▸ Problem details
Images within the entries are to be omitted; the remainder must be reproduced exactly.
-- Opening Marker --
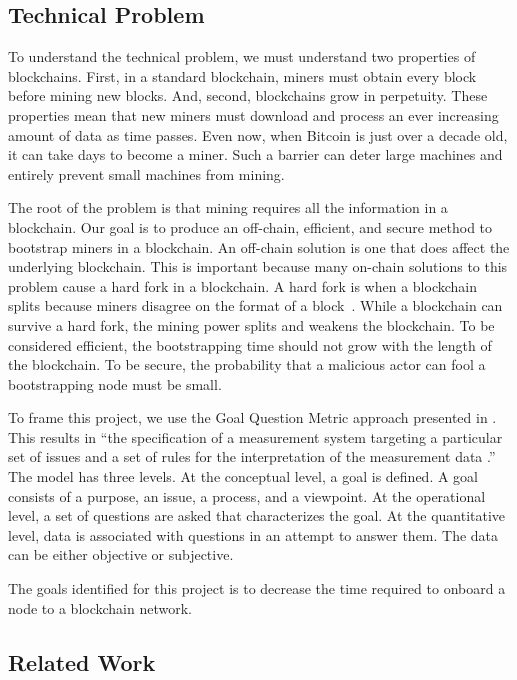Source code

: \subsection{Technical Problem}

To understand the technical problem, we must understand two properties of blockchains.
First, in a standard blockchain, miners must obtain every block before mining new blocks.
And, second, blockchains grow in perpetuity.
These properties mean that new miners must download and process an ever increasing amount of data as time passes.
Even now, when Bitcoin is just over a decade old, it can take days to become a miner. %
Such a barrier can deter large machines and entirely prevent small machines from mining.

The root of the problem is that mining requires all the information in a blockchain.
Our goal is to produce an off-chain, efficient, and secure method to bootstrap miners in a blockchain.
An off-chain solution is one that does affect the underlying blockchain.
This is important because many on-chain solutions to this problem cause a hard fork in a blockchain.
A hard fork is when a blockchain splits because miners disagree on the format of a block~\cite{lin2017Survey}.
While a blockchain can survive a hard fork, the mining power splits and weakens the blockchain.
To be considered efficient, the bootstrapping time should not grow with the length of the blockchain.
To be secure, the probability that a malicious actor can fool a bootstrapping node must be small.

To frame this project, we use the Goal Question Metric approach presented in \cite{basili1994goal}.
This results in ``the specification of a measurement system targeting a particular set of issues and a set of rules for the interpretation of the measurement data \cite{basili1994goal}.''
The model has three levels.
At the conceptual level, a goal is defined.
A goal consists of a purpose, an issue, a process, and a viewpoint.
At the operational level, a set of questions are asked that characterizes the goal.
At the quantitative level, data is associated with questions in an attempt to answer them.
The data can be either objective or subjective.

The goals identified for this project is to decrease the time required to onboard a node to a blockchain network.



\subsection{Related Work}


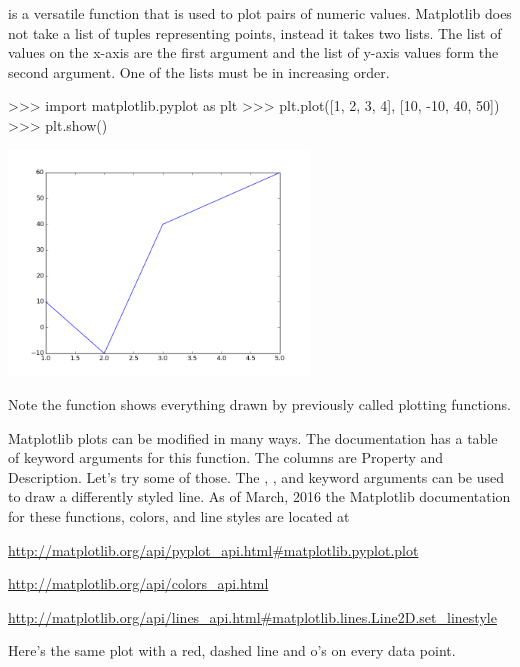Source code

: \documentclass[11pt]{cselabheader}
\begin{document}
 is a versatile function that is used to plot
pairs of numeric values. Matplotlib does not take a list of tuples
representing points, instead it takes two lists. The list of values on
the x-axis are the first argument and the list of y-axis values form
the second argument. One of the lists must be in increasing order.

\begin{pyconcode}
>>> import matplotlib.pyplot as plt
>>> plt.plot([1, 2, 3, 4], [10, -10, 40, 50])
>>> plt.show()
\end{pyconcode}

\begin{center}
\includegraphics[width=0.6\textwidth]{img/matplotlib_plot1.png}
\end{center}

Note the  function shows everything drawn by
previously called plotting functions.

Matplotlib plots can be modified in many ways. The documentation has a
table of keyword arguments for this function. The columns are Property
and Description.  Let's try some of those. The ,
, and  keyword arguments
can be used to draw a differently styled line.  As of March, 2016 the
Matplotlib documentation for these functions, colors, and line styles
are located at

\begin{center}
\url{http://matplotlib.org/api/pyplot_api.html#matplotlib.pyplot.plot}

\url{http://matplotlib.org/api/colors_api.html}

\url{http://matplotlib.org/api/lines_api.html#matplotlib.lines.Line2D.set_linestyle}
\end{center}

Here's the same plot with a red, dashed line and o's on every data point.
\end{document}
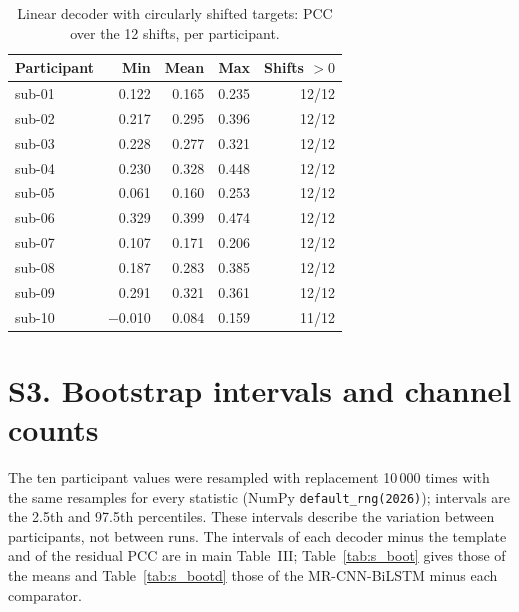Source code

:\documentclass[10pt,a4paper]{article}
\begin{document}
\begin{table}[H]\centering\small
\caption{Linear decoder with circularly shifted targets: PCC over the 12 shifts, per participant.}\label{tab:s_shift}
\begin{tabular}{lrrrr}
\toprule
Participant & Min & Mean & Max & Shifts $>0$ \\
\midrule
sub-01 & 0.122 & 0.165 & 0.235 & 12/12 \\
sub-02 & 0.217 & 0.295 & 0.396 & 12/12 \\
sub-03 & 0.228 & 0.277 & 0.321 & 12/12 \\
sub-04 & 0.230 & 0.328 & 0.448 & 12/12 \\
sub-05 & 0.061 & 0.160 & 0.253 & 12/12 \\
sub-06 & 0.329 & 0.399 & 0.474 & 12/12 \\
sub-07 & 0.107 & 0.171 & 0.206 & 12/12 \\
sub-08 & 0.187 & 0.283 & 0.385 & 12/12 \\
sub-09 & 0.291 & 0.321 & 0.361 & 12/12 \\
sub-10 & $-$0.010 & 0.084 & 0.159 & 11/12 \\
\bottomrule
\end{tabular}
\end{table}

\section*{S3. Bootstrap intervals and channel counts}

The ten participant values were resampled with replacement 10\,000 times with the same resamples for every statistic (NumPy \texttt{default\_rng(2026)}); intervals are the 2.5th and 97.5th percentiles. These intervals describe the variation between participants, not between runs. The intervals of each decoder minus the template and of the residual PCC are in main Table~III; Table~\ref{tab:s_boot} gives those of the means and Table~\ref{tab:s_bootd} those of the MR-CNN-BiLSTM minus each comparator.
\end{document}
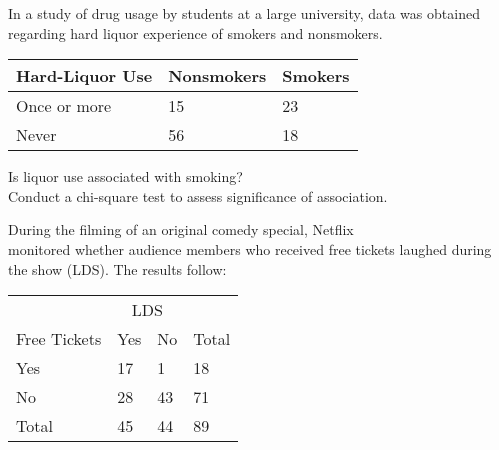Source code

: \documentclass[11pt]{book}\usepackage[]{graphicx}\usepackage[]{color}
\begin{document}
\begin{exercises}
\begin{exercise} %

In a study of drug usage by students at a large university, data was obtained regarding hard liquor experience of smokers and nonsmokers.

{\small{
\begin{tabular}{@{} lll @{}} \hline
Hard-Liquor Use & Nonsmokers & Smokers \\ \hline
Once or more & 15 & 23 \\
Never        & 56 & 18 \\ \hline
\end{tabular}
}}

Is liquor use associated with smoking?  \\ Conduct a chi-square test to assess significance of association.

\end{exercise}
\begin{solution} %

\end{solution}

\begin{exercise} %

	During the filming of an original comedy special, Netflix \\ monitored whether audience members who received free tickets laughed during the show (LDS). The results follow:

\begin{table}[ht]
\centering
\begin{tabular}{@{} llll @{}} \hline
& \multicolumn{2}{c}{LDS} \\
Free Tickets & Yes & No & Total \\ \hline
Yes & 17 & 1  & 18 \\
No  & 28 & 43 & 71  \\ \hline
Total & 45 & 44 & 89 \\ \hline
\end{tabular}
\end{table}


\end{exercise}
\end{exercises}
\end{document}
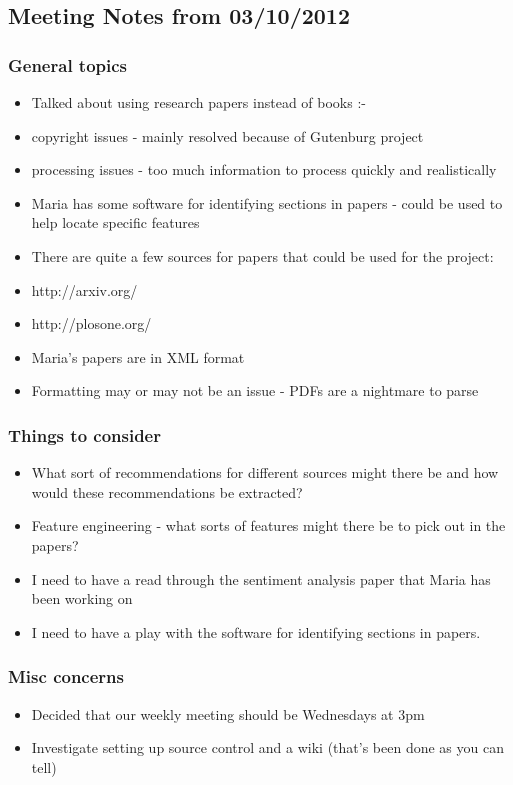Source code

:\subsection{Meeting Notes from 03/10/2012}

\subsubsection{General topics}

\begin{itemize}
\item
  Talked about using research papers instead of books :-
\item
  copyright issues - mainly resolved because of Gutenburg project
\item
  processing issues - too much information to process quickly and
  realistically
\item
  Maria has some software for identifying sections in papers - could be
  used to help locate specific features
\item
  There are quite a few sources for papers that could be used for the
  project:
\item
  http://arxiv.org/
\item
  http://plosone.org/
\item
  Maria's papers are in XML format
\item
  Formatting may or may not be an issue - PDFs are a nightmare to parse
\end{itemize}

\subsubsection{Things to consider}

\begin{itemize}
\item
  What sort of recommendations for different sources might there be and
  how would these recommendations be extracted?
\item
  Feature engineering - what sorts of features might there be to pick
  out in the papers?
\item
  I need to have a read through the sentiment analysis paper that Maria
  has been working on
\item
  I need to have a play with the software for identifying sections in
  papers.
\end{itemize}

\subsubsection{Misc concerns}

\begin{itemize}
\item
  Decided that our weekly meeting should be Wednesdays at 3pm
\item
  Investigate setting up source control and a wiki (that's been done as
  you can tell)
\end{itemize}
-- Closing Marker --
▸ Response box
Source code

: \subsection{Technical Problem}

To understand the technical problem, we must understand two properties of blockchains.
First, in a standard blockchain, miners must obtain every block before mining new blocks.
And, second, blockchains grow in perpetuity.
These properties mean that new miners must download and process an ever increasing amount of data as time passes.
Even now, when Bitcoin is just over a decade old, it can take days to become a miner. %
Such a barrier can deter large machines and entirely prevent small machines from mining.

The root of the problem is that mining requires all the information in a blockchain.
Our goal is to produce an off-chain, efficient, and secure method to bootstrap miners in a blockchain.
An off-chain solution is one that does affect the underlying blockchain.
This is important because many on-chain solutions to this problem cause a hard fork in a blockchain.
A hard fork is when a blockchain splits because miners disagree on the format of a block~\cite{lin2017Survey}.
While a blockchain can survive a hard fork, the mining power splits and weakens the blockchain.
To be considered efficient, the bootstrapping time should not grow with the length of the blockchain.
To be secure, the probability that a malicious actor can fool a bootstrapping node must be small.

To frame this project, we use the Goal Question Metric approach presented in \cite{basili1994goal}.
This results in ``the specification of a measurement system targeting a particular set of issues and a set of rules for the interpretation of the measurement data \cite{basili1994goal}.''
The model has three levels.
At the conceptual level, a goal is defined.
A goal consists of a purpose, an issue, a process, and a viewpoint.
At the operational level, a set of questions are asked that characterizes the goal.
At the quantitative level, data is associated with questions in an attempt to answer them.
The data can be either objective or subjective.

The goals identified for this project is to decrease the time required to onboard a node to a blockchain network.



\subsection{Related Work}


Source code

: \documentclass[11pt]{cselabheader}
\begin{document}
 is a versatile function that is used to plot
pairs of numeric values. Matplotlib does not take a list of tuples
representing points, instead it takes two lists. The list of values on
the x-axis are the first argument and the list of y-axis values form
the second argument. One of the lists must be in increasing order.

\begin{pyconcode}
>>> import matplotlib.pyplot as plt
>>> plt.plot([1, 2, 3, 4], [10, -10, 40, 50])
>>> plt.show()
\end{pyconcode}

\begin{center}
\includegraphics[width=0.6\textwidth]{img/matplotlib_plot1.png}
\end{center}

Note the  function shows everything drawn by
previously called plotting functions.

Matplotlib plots can be modified in many ways. The documentation has a
table of keyword arguments for this function. The columns are Property
and Description.  Let's try some of those. The ,
, and  keyword arguments
can be used to draw a differently styled line.  As of March, 2016 the
Matplotlib documentation for these functions, colors, and line styles
are located at

\begin{center}
\url{http://matplotlib.org/api/pyplot_api.html#matplotlib.pyplot.plot}

\url{http://matplotlib.org/api/colors_api.html}

\url{http://matplotlib.org/api/lines_api.html#matplotlib.lines.Line2D.set_linestyle}
\end{center}

Here's the same plot with a red, dashed line and o's on every data point.
\end{document}
Source code

:\documentclass[10pt,a4paper]{article}
\begin{document}
\begin{table}[H]\centering\small
\caption{Linear decoder with circularly shifted targets: PCC over the 12 shifts, per participant.}\label{tab:s_shift}
\begin{tabular}{lrrrr}
\toprule
Participant & Min & Mean & Max & Shifts $>0$ \\
\midrule
sub-01 & 0.122 & 0.165 & 0.235 & 12/12 \\
sub-02 & 0.217 & 0.295 & 0.396 & 12/12 \\
sub-03 & 0.228 & 0.277 & 0.321 & 12/12 \\
sub-04 & 0.230 & 0.328 & 0.448 & 12/12 \\
sub-05 & 0.061 & 0.160 & 0.253 & 12/12 \\
sub-06 & 0.329 & 0.399 & 0.474 & 12/12 \\
sub-07 & 0.107 & 0.171 & 0.206 & 12/12 \\
sub-08 & 0.187 & 0.283 & 0.385 & 12/12 \\
sub-09 & 0.291 & 0.321 & 0.361 & 12/12 \\
sub-10 & $-$0.010 & 0.084 & 0.159 & 11/12 \\
\bottomrule
\end{tabular}
\end{table}

\section*{S3. Bootstrap intervals and channel counts}

The ten participant values were resampled with replacement 10\,000 times with the same resamples for every statistic (NumPy \texttt{default\_rng(2026)}); intervals are the 2.5th and 97.5th percentiles. These intervals describe the variation between participants, not between runs. The intervals of each decoder minus the template and of the residual PCC are in main Table~III; Table~\ref{tab:s_boot} gives those of the means and Table~\ref{tab:s_bootd} those of the MR-CNN-BiLSTM minus each comparator.
\end{document}
Source code

: \documentclass[11pt]{book}\usepackage[]{graphicx}\usepackage[]{color}
\begin{document}
\begin{exercises}
\begin{exercise} %

In a study of drug usage by students at a large university, data was obtained regarding hard liquor experience of smokers and nonsmokers.

{\small{
\begin{tabular}{@{} lll @{}} \hline
Hard-Liquor Use & Nonsmokers & Smokers \\ \hline
Once or more & 15 & 23 \\
Never        & 56 & 18 \\ \hline
\end{tabular}
}}

Is liquor use associated with smoking?  \\ Conduct a chi-square test to assess significance of association.

\end{exercise}
\begin{solution} %

\end{solution}

\begin{exercise} %

	During the filming of an original comedy special, Netflix \\ monitored whether audience members who received free tickets laughed during the show (LDS). The results follow:

\begin{table}[ht]
\centering
\begin{tabular}{@{} llll @{}} \hline
& \multicolumn{2}{c}{LDS} \\
Free Tickets & Yes & No & Total \\ \hline
Yes & 17 & 1  & 18 \\
No  & 28 & 43 & 71  \\ \hline
Total & 45 & 44 & 89 \\ \hline
\end{tabular}
\end{table}


\end{exercise}
\end{exercises}
\end{document}
Source code

:\subsection{Meeting Notes from 03/10/2012}

\subsubsection{General topics}

\begin{itemize}
\item
  Talked about using research papers instead of books :-
\item
  copyright issues - mainly resolved because of Gutenburg project
\item
  processing issues - too much information to process quickly and
  realistically
\item
  Maria has some software for identifying sections in papers - could be
  used to help locate specific features
\item
  There are quite a few sources for papers that could be used for the
  project:
\item
  http://arxiv.org/
\item
  http://plosone.org/
\item
  Maria's papers are in XML format
\item
  Formatting may or may not be an issue - PDFs are a nightmare to parse
\end{itemize}

\subsubsection{Things to consider}

\begin{itemize}
\item
  What sort of recommendations for different sources might there be and
  how would these recommendations be extracted?
\item
  Feature engineering - what sorts of features might there be to pick
  out in the papers?
\item
  I need to have a read through the sentiment analysis paper that Maria
  has been working on
\item
  I need to have a play with the software for identifying sections in
  papers.
\end{itemize}

\subsubsection{Misc concerns}

\begin{itemize}
\item
  Decided that our weekly meeting should be Wednesdays at 3pm
\item
  Investigate setting up source control and a wiki (that's been done as
  you can tell)
\end{itemize}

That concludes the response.